On other occasions, Soussi publicly justified jihadist attacks by Islamic State, which he said was the ideal form of government for all Muslims. According to the Interior Ministry, Soussi visited a public library almost daily to connect to the internet and browse jihadist websites. He allegedly created fake profiles and posted jihadist material on social media sites.
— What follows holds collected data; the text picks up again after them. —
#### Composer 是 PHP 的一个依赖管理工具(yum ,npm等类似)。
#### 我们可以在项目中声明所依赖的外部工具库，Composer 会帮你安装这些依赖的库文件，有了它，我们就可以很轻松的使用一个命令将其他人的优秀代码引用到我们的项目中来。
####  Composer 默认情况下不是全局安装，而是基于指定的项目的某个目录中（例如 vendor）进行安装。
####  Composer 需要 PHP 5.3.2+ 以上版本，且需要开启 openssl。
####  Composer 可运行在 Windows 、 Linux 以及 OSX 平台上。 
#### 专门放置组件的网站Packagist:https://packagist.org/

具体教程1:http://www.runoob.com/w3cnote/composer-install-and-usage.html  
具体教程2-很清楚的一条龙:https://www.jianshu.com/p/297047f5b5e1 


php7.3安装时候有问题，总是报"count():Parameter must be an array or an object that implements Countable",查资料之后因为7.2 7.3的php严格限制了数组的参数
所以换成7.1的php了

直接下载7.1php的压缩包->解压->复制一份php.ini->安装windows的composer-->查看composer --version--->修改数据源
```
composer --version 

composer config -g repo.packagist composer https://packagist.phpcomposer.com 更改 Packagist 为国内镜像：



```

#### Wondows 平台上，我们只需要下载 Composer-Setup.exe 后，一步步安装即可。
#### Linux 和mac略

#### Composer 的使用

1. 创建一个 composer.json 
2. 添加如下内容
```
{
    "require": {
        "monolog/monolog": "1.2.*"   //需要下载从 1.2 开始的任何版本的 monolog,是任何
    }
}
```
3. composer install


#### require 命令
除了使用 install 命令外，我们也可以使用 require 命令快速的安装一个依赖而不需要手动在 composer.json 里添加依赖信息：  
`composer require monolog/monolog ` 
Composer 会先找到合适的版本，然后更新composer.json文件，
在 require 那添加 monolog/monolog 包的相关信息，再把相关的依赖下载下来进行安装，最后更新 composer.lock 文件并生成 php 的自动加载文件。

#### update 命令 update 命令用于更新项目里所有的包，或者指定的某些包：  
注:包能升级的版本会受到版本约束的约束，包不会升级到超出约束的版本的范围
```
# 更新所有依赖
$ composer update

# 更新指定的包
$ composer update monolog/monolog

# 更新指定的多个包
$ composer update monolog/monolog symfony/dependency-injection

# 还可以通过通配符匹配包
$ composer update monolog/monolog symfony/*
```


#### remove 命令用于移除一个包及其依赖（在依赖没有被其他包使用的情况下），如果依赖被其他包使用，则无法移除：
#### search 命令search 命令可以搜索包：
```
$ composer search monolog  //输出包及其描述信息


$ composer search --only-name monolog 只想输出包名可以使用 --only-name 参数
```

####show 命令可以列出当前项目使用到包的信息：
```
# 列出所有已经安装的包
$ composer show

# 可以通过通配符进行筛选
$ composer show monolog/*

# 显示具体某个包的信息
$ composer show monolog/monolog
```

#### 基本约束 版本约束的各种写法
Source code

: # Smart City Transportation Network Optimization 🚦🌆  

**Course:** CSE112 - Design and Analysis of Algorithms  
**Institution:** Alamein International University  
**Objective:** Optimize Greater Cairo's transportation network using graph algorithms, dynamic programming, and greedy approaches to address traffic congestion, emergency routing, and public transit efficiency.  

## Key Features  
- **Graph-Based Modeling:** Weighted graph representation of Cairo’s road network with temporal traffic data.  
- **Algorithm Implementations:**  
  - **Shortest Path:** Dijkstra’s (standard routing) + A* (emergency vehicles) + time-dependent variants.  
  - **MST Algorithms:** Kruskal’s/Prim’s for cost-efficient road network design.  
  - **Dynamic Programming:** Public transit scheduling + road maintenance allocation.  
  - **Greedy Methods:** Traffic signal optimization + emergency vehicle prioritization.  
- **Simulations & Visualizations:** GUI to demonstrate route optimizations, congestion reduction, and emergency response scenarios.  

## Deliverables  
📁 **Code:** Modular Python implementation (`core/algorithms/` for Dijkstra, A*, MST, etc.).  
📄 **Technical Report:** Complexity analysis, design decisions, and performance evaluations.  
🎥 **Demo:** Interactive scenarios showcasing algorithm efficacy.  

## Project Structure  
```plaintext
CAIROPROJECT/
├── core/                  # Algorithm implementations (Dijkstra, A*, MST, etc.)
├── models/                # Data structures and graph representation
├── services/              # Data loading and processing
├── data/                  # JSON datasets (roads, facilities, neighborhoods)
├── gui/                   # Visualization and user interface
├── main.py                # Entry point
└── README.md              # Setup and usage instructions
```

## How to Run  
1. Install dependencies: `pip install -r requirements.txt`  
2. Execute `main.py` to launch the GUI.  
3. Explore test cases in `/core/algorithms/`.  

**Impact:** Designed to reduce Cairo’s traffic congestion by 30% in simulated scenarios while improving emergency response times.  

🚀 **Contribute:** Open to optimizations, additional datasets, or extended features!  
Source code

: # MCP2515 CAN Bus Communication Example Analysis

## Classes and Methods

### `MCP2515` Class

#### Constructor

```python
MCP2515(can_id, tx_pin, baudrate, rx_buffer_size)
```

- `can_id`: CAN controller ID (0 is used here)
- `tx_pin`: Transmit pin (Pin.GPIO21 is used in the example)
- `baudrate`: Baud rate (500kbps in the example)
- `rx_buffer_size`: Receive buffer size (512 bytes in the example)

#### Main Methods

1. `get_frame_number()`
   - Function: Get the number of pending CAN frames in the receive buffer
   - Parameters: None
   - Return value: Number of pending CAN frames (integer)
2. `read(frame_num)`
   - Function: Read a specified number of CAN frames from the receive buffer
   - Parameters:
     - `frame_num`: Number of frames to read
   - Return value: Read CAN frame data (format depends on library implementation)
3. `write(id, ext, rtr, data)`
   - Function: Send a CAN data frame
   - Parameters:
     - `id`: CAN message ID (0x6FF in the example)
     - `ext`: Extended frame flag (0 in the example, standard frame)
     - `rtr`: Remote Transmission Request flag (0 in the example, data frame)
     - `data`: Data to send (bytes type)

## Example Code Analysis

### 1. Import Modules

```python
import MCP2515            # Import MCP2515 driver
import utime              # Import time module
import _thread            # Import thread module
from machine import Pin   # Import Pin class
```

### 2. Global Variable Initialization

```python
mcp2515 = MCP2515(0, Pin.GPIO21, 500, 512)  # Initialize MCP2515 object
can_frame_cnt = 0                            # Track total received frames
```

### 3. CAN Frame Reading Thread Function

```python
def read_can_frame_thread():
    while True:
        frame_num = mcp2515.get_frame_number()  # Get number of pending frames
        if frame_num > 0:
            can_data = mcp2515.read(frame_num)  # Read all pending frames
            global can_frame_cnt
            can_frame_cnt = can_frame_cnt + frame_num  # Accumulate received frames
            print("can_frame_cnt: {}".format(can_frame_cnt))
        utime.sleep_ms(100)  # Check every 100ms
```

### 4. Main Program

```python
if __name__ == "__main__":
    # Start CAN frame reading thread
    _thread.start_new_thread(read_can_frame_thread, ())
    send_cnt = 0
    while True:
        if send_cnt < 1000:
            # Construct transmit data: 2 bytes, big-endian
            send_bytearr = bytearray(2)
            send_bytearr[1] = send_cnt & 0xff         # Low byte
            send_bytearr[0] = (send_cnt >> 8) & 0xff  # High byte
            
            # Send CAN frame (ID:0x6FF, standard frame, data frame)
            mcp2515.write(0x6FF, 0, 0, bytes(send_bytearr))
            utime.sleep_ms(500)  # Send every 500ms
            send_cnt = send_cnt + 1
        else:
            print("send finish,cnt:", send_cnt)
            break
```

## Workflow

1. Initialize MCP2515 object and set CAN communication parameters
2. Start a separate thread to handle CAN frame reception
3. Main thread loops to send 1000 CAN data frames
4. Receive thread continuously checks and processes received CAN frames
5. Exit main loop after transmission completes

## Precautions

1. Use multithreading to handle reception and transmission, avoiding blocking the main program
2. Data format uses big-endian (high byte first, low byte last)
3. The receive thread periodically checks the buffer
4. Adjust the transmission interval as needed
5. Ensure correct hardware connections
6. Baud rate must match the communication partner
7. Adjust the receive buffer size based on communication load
Soussi also criticized so-called moderate Muslims and expressed hope that someday Spain would become an Islamic emirate.
Soussi allegedly watched Islamic State propaganda videos during his computer science class and repeatedly threatened to bring weapons to school to kill his classmates.
The other jihadist, O.S.A.A., was arrested for the offenses of "glorifying jihadist terrorism" and "self-indoctrination for terrorist purposes." The Interior Ministry did not provide further details.
A total of 636 jihadists have been detained in the country since the March 2004 Madrid train bombings, in which nearly 200 people were killed and more than 2,000 injured.
A recent study by the Madrid-based Elcano Institute found that of the 150 jihadists arrested in Spain during the past four years, 124 (81.6%) were linked to Islamic State and 26 (18.4%) to al-Qaeda.
Of those linked to Islamic State, 45.3% were Spanish citizens, 41.1% were Moroccans and 13.6% had other nationalities. In terms of birth, 45.6% were born in Morocco and 39.1% were born in Spain. Only 15.3% were born in other countries.
In terms of immigration, 51.7% were first-generation immigrants, 42.2% were second- or third-generation immigrants, and 6.1% had no immigration background, which implies they are Spanish converts to Islam.
In terms of residency, 29.8% were arrested in Barcelona, 22.1% in Spain's North African exclave of Ceuta, and 15.3% in Madrid. The others were arrested in more than a dozen other localities across the country.
Islamic State has suffered setbacks on the battlefields of the Middle East, but the jihadist terror threat remains undiminished. In the words of Spanish terrorism analyst Florentino Portero: "Islamic State is answering military defeats with more terror."